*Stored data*
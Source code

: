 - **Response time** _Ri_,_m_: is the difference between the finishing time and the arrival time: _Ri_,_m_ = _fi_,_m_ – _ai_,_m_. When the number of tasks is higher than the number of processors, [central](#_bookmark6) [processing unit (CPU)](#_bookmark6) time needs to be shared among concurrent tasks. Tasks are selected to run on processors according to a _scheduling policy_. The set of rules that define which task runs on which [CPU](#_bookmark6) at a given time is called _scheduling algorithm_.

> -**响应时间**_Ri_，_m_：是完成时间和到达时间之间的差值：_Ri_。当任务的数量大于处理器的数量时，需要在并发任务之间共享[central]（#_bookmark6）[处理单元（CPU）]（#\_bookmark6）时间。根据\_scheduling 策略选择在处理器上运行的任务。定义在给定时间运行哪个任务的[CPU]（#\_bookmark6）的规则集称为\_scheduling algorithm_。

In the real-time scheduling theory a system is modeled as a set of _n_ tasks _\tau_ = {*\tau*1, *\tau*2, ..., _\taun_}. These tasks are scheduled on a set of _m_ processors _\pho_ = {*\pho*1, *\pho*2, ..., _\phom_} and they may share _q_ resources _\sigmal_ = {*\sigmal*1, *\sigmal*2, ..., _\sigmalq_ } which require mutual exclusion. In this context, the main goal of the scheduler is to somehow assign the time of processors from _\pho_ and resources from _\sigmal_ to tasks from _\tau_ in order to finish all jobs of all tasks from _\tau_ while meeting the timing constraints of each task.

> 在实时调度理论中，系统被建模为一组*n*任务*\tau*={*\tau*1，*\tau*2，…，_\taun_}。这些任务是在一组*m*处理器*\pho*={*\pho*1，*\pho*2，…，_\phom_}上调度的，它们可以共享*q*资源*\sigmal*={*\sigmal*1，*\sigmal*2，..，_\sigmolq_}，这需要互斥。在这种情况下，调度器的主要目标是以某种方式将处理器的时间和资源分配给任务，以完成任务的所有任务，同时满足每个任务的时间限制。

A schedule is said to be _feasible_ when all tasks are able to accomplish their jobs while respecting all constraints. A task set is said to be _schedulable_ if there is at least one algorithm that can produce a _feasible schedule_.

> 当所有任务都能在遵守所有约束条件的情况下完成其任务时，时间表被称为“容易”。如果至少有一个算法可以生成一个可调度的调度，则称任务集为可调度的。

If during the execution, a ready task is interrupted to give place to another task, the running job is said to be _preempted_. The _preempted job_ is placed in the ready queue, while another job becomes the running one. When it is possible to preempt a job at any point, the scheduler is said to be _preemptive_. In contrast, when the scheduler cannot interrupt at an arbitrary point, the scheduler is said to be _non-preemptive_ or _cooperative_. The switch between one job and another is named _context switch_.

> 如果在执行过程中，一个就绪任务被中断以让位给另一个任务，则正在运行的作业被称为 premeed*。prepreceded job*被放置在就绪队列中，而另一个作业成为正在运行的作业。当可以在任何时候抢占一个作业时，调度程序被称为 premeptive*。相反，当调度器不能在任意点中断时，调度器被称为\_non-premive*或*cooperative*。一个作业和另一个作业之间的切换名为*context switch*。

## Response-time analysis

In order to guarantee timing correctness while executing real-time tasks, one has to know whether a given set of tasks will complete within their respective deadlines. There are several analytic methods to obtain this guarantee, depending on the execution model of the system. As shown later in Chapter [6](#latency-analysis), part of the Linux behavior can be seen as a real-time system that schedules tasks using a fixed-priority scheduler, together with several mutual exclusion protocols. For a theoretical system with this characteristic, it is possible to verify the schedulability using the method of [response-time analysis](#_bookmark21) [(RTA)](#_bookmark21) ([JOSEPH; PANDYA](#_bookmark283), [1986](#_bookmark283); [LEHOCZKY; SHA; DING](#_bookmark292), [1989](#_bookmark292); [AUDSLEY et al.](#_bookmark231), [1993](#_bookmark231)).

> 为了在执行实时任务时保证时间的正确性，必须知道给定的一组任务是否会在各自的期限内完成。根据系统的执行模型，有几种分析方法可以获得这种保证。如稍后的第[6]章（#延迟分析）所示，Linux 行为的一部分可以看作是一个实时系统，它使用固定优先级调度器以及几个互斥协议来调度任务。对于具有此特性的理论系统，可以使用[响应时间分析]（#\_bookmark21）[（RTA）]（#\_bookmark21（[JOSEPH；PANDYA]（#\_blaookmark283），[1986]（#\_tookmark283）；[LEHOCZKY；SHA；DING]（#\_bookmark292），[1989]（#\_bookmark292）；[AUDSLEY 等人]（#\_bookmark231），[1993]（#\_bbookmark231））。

*PROBLEM REQUIREMENTS*
Show all lines above that contain "system".

*FINISHED TASK*
In the real-time scheduling theory a system is modeled as a set of _n_ tasks _\tau_ = {*\tau*1, *\tau*2, ..., _\taun_}. These tasks are scheduled on a set of _m_ processors _\pho_ = {*\pho*1, *\pho*2, ..., _\phom_} and they may share _q_ resources _\sigmal_ = {*\sigmal*1, *\sigmal*2, ..., _\sigmalq_ } which require mutual exclusion. In this context, the main goal of the scheduler is to somehow assign the time of processors from _\pho_ and resources from _\sigmal_ to tasks from _\tau_ in order to finish all jobs of all tasks from _\tau_ while meeting the timing constraints of each task.
In order to guarantee timing correctness while executing real-time tasks, one has to know whether a given set of tasks will complete within their respective deadlines. There are several analytic methods to obtain this guarantee, depending on the execution model of the system. As shown later in Chapter [6](#latency-analysis), part of the Linux behavior can be seen as a real-time system that schedules tasks using a fixed-priority scheduler, together with several mutual exclusion protocols. For a theoretical system with this characteristic, it is possible to verify the schedulability using the method of [response-time analysis](#_bookmark21) [(RTA)](#_bookmark21) ([JOSEPH; PANDYA](#_bookmark283), [1986](#_bookmark283); [LEHOCZKY; SHA; DING](#_bookmark292), [1989](#_bookmark292); [AUDSLEY et al.](#_bookmark231), [1993](#_bookmark231)).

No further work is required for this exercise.